Скинув полушубок и оправив рубаху под ремнем, он опять повернулся к Семке.

— У нас в Чите жил один такой...

— Ах, вы из Читы? — почему-то удивился Семка.

— Вот именно, — подтвердил Ванюшка. — Так вот, у нас в Чите жил один такой царский генерал Хрубилов. У него вот тоже такая же, как у тебя, болезнь была. Он ходил вот эдак...

И Ванюшка ловко изобразил, как передвигался генерал на развинченных ножках.

Все опять засмеялись.

— Будя! — уже строго крикнул на племянника Авдей Петрович. — Нашел себе занятие! — И спросил Семку: — А ты чего, молодой человек, правда, ходить не можешь?

— Да ну вас! — отмахнулся Семка.

И вышел на улицу в одной рубахе.

Минут через пять он принес охапку хвороста и сердито бросил ее у печки.

Потом другие пошли за хворостом. И скоро у печки выросла гора дров.

— А ты чего за дровами не идешь? — спросил Семка Ванюшку. — Или тебе не положено? Все фокусы показываешь, насмешки строишь. Будто шибко образованный. Не люблю я таких людей...

— Каких? — поинтересовался Ванюшка, прищурившись.

— Вот как ты с дядей, — показал на старика Семка. — Он тоже вон всех поучает, это... как это... экзаменует... А сами-то вы...

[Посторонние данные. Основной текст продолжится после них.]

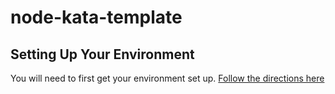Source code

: # node-kata-template

## Setting Up Your Environment
You will need to first get your environment set up. [Follow the directions here](./docs/setting-up-env.md)
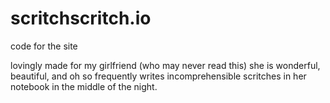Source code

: # scritchscritch.io
code for the site

lovingly made for my girlfriend
(who may never read this)
she is wonderful, beautiful, and oh so frequently
writes incomprehensible scritches
in her notebook
in the middle
of
the
night.
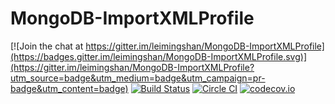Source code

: # MongoDB-ImportXMLProfile

[![Join the chat at https://gitter.im/leimingshan/MongoDB-ImportXMLProfile](https://badges.gitter.im/leimingshan/MongoDB-ImportXMLProfile.svg)](https://gitter.im/leimingshan/MongoDB-ImportXMLProfile?utm_source=badge&utm_medium=badge&utm_campaign=pr-badge&utm_content=badge)
[![Build Status](https://travis-ci.org/leimingshan/MongoDB-ImportXMLProfile.svg?branch=master)](https://travis-ci.org/leimingshan/MongoDB-ImportXMLProfile)
[![Circle CI](https://circleci.com/gh/leimingshan/MongoDB-ImportXMLProfile.svg?style=svg)](https://circleci.com/gh/leimingshan/MongoDB-ImportXMLProfile)
[![codecov.io](https://codecov.io/github/leimingshan/MongoDB-ImportXMLProfile/coverage.svg?branch=master)](https://codecov.io/github/leimingshan/MongoDB-ImportXMLProfile?branch=master)

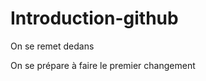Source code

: # Introduction-github
On se remet dedans

On se prépare à faire le premier changement

<html>
 
 </html>
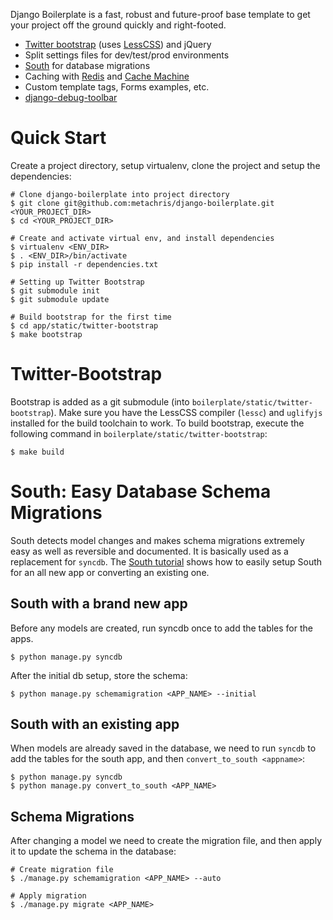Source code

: Django Boilerplate is a fast, robust and future-proof base template to get your project off the ground quickly and right-footed.

* [Twitter bootstrap](http://twitter.github.com/bootstrap/) (uses [LessCSS](http://lesscss.org/)) and jQuery
* Split settings files for dev/test/prod environments
* [South](http://south.aeracode.org/) for database migrations
* Caching with [Redis](https://github.com/sebleier/django-redis-cache/) and [Cache Machine](https://github.com/jbalogh/django-cache-machine)
* Custom template tags, Forms examples, etc.
* [django-debug-toolbar](https://github.com/django-debug-toolbar)


Quick Start
===========
Create a project directory, setup virtualenv, clone the project and setup the dependencies:

	# Clone django-boilerplate into project directory
    $ git clone git@github.com:metachris/django-boilerplate.git <YOUR_PROJECT_DIR>
    $ cd <YOUR_PROJECT_DIR>

	# Create and activate virtual env, and install dependencies
	$ virtualenv <ENV_DIR>
	$ . <ENV_DIR>/bin/activate
    $ pip install -r dependencies.txt

    # Setting up Twitter Bootstrap
    $ git submodule init
    $ git submodule update

    # Build bootstrap for the first time
    $ cd app/static/twitter-bootstrap
    $ make bootstrap


Twitter-Bootstrap
=================

Bootstrap is added as a git submodule (into `boilerplate/static/twitter-bootstrap`). Make sure you have the LessCSS compiler (`lessc`) and `uglifyjs` installed for the build toolchain to work. To build bootstrap, execute the following command in `boilerplate/static/twitter-bootstrap`:

    $ make build


South: Easy Database Schema Migrations
======================================

South detects model changes and makes schema migrations extremely easy as well as reversible and documented. It is basically used as a replacement for `syncdb`. The [South tutorial](http://south.readthedocs.org/en/latest/index.html) shows how to easily setup South for an
all new app or converting an existing one.

South with a brand new app
--------------------------
Before any models are created, run syncdb once to add the tables for the apps.

    $ python manage.py syncdb

After the initial db setup, store the schema:

    $ python manage.py schemamigration <APP_NAME> --initial


South with an existing app
--------------------------
When models are already saved in the database, we need to run `syncdb` to add the tables for the
south app, and then `convert_to_south <appname>`:

    $ python manage.py syncdb
    $ python manage.py convert_to_south <APP_NAME>


Schema Migrations
-----------------
After changing a model we need to create the migration file, and then apply it to update the schema in the database:

    # Create migration file
    $ ./manage.py schemamigration <APP_NAME> --auto

    # Apply migration
    $ ./manage.py migrate <APP_NAME>

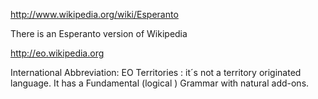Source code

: http://www.wikipedia.org/wiki/Esperanto

There is an Esperanto version of Wikipedia

http://eo.wikipedia.org

International Abbreviation:  EO
Territories : it´s not a territory originated language. It has a Fundamental (logical ) Grammar with natural add-ons.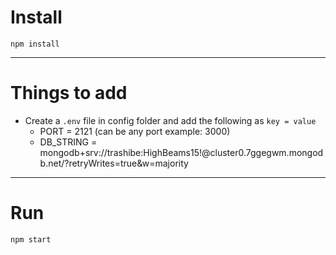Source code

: # Install

`npm install`

---

# Things to add

- Create a `.env` file in config folder and add the following as `key = value`
  - PORT = 2121 (can be any port example: 3000)
  - DB_STRING = mongodb+srv://trashibe:HighBeams15!@cluster0.7ggegwm.mongodb.net/?retryWrites=true&w=majority
  <!-- - CLOUD_NAME = `your cloudinary cloud name`
  - API_KEY = `your cloudinary api key`
  - API_SECRET = `your cloudinary api secret` -->

---

# Run

`npm start`
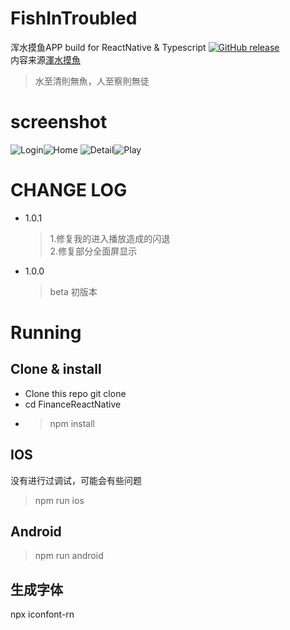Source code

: # FishInTroubled
浑水摸鱼APP build for ReactNative & Typescript [![GitHub release](https://img.shields.io/github/v/release/szqingt/FishInTroubled?include_prereleases&style=flat-square)](https://github.com/szqingt/FishInTroubled/releases)  
内容来源[渾水摸魚](https://imayu.com/) 
> 水至清則無魚，人至察則無徒  

# screenshot
![Login](./screenshot/login.jpg)![Home](./screenshot/home.jpg)
![Detail](./screenshot/detail.jpg)![Play](./screenshot/play.jpg)
# CHANGE LOG
* 1.0.1  
  > 1.修复我的进入播放造成的闪退  
  > 2.修复部分全面屏显示
* 1.0.0  
  > beta 初版本 
# Running
## Clone & install
* Clone this repo git clone 
* cd FinanceReactNative
* > npm install
## IOS
没有进行过调试，可能会有些问题
> npm run ios
## Android
> npm run android
## 生成字体
npx iconfont-rn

— За дядю я ручаться не могу, — улыбнулся Ванюшка, — а меня, если я захочу, ты можешь очень сильно полюбить. Прямо сразу. — И еще хотел что-то сказать, но его отозвал дядя.

Дядя уже растопил плиту, отыскал ведро и послал племянника за водой. А сам пошел во вторую половину избы, к хозяевам, поспрошать, нет ли у них посудины какой-нибудь чай вскипятить.

Хозяева сидели на своей половине, как куры, нахохлившись. Их испугал шум передвижения войска, и они делали вид, что спят. Так лучше всего. Неизвестно ведь, что за люди вошли в деревню. На прошлой неделе тут проходили японцы, ловили гусей, озоровали с девками, одного человека повесили. Потом появились какие-то новые — американцы, что ли, в толстых, шнурованных башмаках, крупные, гладкие, как сытые кони, увели с собой двух женщин, сказали, что накажут за агитацию. А теперь опять вот какие-то люди пришли...

Авдей Петрович разговорился с хозяевами. Они подивились, что такой старик тоже воюет, послушали краткий его рассказ про войну и еще подивились. Оказалось, что по годам он чуть ли не старше хозяйского дедушки, еле живого от древности. А молодых-то мужиков в деревне не осталось. Все воюют. Что ж делать?

В конце концов хозяйка вынесла партизанам несколько кружков мороженого молока, чугун вареной картошки, две буханки хлеба и три копченые рыбины.

Авдей Петрович все это порезал, поколол, поделил. Уселся среди бойцов, во главе стола, у все еще горящей лампы, как председатель.

И вот теперь, когда он скинул полушубок и расстегнул ворот на рубашке, показав свою черно-коричневую шею, всем стало заметно, что он очень старый старичок, совсем старый, что лет ему, на взгляд, может быть, сто, а может, и того больше.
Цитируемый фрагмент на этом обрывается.